Known for his popular Ray’s seafood and steak restaurants in Sandy Springs and Alpharetta, Ray Schoenbaum founded Rio Bravo Cantina in 1984. The company expanded to locations around metro Atlanta and into Florida, before it was sold in the early ’90s and eventually left the market.

But, according to Schoenbaum, longtime fans kept asking him to resurrect that “Rio Fresh, Rio Fun, Rio Bravo” feeling. In early August, that wish was granted, as Ray’s Rio Bravo opened not far from Ray’s on the River in Sandy Springs.

The look: The waterside building on Powers Ferry Road has a legacy as the former home of Peter Chang Chinese Cuisine. But Schoenbaum gutted the lodge-like structure, transformed the two-story facade with brick and rustic stucco, and installed a waterfall to mark the entrance. Inside, the colorful cantina look is back, with a spacious bar area, and the famous "El Machino" tortilla machine on display outside the kitchen.

The scene: One Saturday afternoon, the dining room was filled with the kind of large, loud groups common at weekend brunch time. At the bar, a middle-aged woman wearing a Kenny Chesney T-shirt and gripping a margarita greeted friends, saying, "This looks great, doesn't it? It feels like old times."

The food: Call it Tex-Mex or gringo Mexican, the big box-style menu leans to huge plates with gooey cheese and piles of rice and refried beans. Among original Rio Bravo favorites, find the chicken, skirt steak and jalapeño-lime shrimp fajita combo ($49.95), which comes with sides and all the fixings to serve four. Taco plates ($8.50-$16.95), including shredded brisket, seasonal veggie and fried red snapper, are served three to an order with a choice of corn or flour tortillas, and Spanish rice and charro beans.

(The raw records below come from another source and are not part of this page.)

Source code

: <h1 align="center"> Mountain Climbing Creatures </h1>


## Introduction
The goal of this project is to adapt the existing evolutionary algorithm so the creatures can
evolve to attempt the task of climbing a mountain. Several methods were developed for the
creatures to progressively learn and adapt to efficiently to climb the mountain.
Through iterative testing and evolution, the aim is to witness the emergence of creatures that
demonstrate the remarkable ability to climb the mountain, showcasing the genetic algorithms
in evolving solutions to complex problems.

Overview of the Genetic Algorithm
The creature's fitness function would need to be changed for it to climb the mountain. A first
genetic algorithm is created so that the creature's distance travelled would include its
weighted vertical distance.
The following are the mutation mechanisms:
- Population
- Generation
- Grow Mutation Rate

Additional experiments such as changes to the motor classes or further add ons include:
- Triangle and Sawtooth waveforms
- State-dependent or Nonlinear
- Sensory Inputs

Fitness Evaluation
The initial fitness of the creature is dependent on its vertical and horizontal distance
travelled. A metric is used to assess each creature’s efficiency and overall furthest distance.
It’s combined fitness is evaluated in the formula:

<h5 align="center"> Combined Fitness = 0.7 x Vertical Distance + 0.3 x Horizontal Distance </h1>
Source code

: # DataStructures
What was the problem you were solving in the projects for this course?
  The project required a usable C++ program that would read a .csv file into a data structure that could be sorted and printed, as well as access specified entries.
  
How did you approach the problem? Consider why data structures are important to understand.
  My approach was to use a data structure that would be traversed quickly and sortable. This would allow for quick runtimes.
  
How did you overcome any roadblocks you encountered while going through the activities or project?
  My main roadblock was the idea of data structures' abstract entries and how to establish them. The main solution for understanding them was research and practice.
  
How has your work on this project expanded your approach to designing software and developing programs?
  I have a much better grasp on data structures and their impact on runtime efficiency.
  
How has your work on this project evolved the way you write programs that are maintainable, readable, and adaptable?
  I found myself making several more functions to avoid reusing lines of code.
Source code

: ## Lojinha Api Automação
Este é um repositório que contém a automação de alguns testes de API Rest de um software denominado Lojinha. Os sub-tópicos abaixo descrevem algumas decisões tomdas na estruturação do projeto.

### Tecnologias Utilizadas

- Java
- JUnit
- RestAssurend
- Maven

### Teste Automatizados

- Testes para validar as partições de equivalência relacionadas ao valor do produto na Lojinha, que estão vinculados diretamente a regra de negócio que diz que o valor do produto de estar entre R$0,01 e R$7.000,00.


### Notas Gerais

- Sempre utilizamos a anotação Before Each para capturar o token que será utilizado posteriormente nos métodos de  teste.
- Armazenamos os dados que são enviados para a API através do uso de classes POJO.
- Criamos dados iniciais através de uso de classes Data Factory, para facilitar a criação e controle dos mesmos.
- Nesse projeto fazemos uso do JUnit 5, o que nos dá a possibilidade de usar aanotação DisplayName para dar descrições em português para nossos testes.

The drinks: Beyond house-made lemonade, iced tea and fountain sodas ($2.50), the beverage menu is still a work in progress. But look for house and Texas margaritas, specialty cocktails, Mexican lagers on draft and local craft beer in the bottle.

The extras: Lunch specials ($9.95-$15.95), served 11 a.m.-3 p.m. Monday-Friday, include plates and soup and quesadilla or salad combos. For dessert, there's Mexican Coca-Cola cake ($7.95), a chocolate chimichanga ($6.95) and a daily gelato or fresh fruit sorbet ($5.95).